Produce an exact copy of all records below.
*** MATERIAL PROVIDED Section Begins ***
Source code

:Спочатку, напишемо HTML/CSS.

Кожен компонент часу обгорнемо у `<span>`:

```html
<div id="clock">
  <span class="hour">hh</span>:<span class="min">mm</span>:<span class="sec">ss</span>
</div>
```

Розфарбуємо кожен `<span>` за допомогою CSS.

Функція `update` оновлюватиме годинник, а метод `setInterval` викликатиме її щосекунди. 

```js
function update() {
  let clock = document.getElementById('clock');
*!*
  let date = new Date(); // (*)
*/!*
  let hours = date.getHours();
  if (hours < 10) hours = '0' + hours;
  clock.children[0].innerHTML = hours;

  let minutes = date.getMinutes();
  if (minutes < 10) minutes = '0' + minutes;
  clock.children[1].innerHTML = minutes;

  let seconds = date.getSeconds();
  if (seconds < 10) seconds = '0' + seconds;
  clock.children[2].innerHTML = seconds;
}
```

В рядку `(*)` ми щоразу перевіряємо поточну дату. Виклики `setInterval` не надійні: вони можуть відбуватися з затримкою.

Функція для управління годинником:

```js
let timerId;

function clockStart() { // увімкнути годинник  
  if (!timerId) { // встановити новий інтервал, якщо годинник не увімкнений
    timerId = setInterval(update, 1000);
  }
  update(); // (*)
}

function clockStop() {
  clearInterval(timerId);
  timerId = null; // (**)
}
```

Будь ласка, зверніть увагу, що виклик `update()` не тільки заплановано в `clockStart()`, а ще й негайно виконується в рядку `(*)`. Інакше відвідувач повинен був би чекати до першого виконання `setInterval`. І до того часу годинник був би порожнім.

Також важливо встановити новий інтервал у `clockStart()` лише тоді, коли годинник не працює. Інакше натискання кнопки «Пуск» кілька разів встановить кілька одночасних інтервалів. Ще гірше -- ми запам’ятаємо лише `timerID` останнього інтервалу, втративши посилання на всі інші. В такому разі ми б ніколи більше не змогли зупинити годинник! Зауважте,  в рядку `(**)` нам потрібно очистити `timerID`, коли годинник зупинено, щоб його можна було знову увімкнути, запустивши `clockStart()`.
*** MATERIAL PROVIDED Section Ends ***
COMPLETED TASK:
Source code

:Спочатку, напишемо HTML/CSS.

Кожен компонент часу обгорнемо у `<span>`:

```html
<div id="clock">
  <span class="hour">hh</span>:<span class="min">mm</span>:<span class="sec">ss</span>
</div>
```

Розфарбуємо кожен `<span>` за допомогою CSS.

Функція `update` оновлюватиме годинник, а метод `setInterval` викликатиме її щосекунди. 

```js
function update() {
  let clock = document.getElementById('clock');
*!*
  let date = new Date(); // (*)
*/!*
  let hours = date.getHours();
  if (hours < 10) hours = '0' + hours;
  clock.children[0].innerHTML = hours;

  let minutes = date.getMinutes();
  if (minutes < 10) minutes = '0' + minutes;
  clock.children[1].innerHTML = minutes;

  let seconds = date.getSeconds();
  if (seconds < 10) seconds = '0' + seconds;
  clock.children[2].innerHTML = seconds;
}
```

В рядку `(*)` ми щоразу перевіряємо поточну дату. Виклики `setInterval` не надійні: вони можуть відбуватися з затримкою.

Функція для управління годинником:

```js
let timerId;

function clockStart() { // увімкнути годинник  
  if (!timerId) { // встановити новий інтервал, якщо годинник не увімкнений
    timerId = setInterval(update, 1000);
  }
  update(); // (*)
}

function clockStop() {
  clearInterval(timerId);
  timerId = null; // (**)
}
```

Будь ласка, зверніть увагу, що виклик `update()` не тільки заплановано в `clockStart()`, а ще й негайно виконується в рядку `(*)`. Інакше відвідувач повинен був би чекати до першого виконання `setInterval`. І до того часу годинник був би порожнім.

Також важливо встановити новий інтервал у `clockStart()` лише тоді, коли годинник не працює. Інакше натискання кнопки «Пуск» кілька разів встановить кілька одночасних інтервалів. Ще гірше -- ми запам’ятаємо лише `timerID` останнього інтервалу, втративши посилання на всі інші. В такому разі ми б ніколи більше не змогли зупинити годинник! Зауважте,  в рядку `(**)` нам потрібно очистити `timerID`, коли годинник зупинено, щоб його можна було знову увімкнути, запустивши `clockStart()`.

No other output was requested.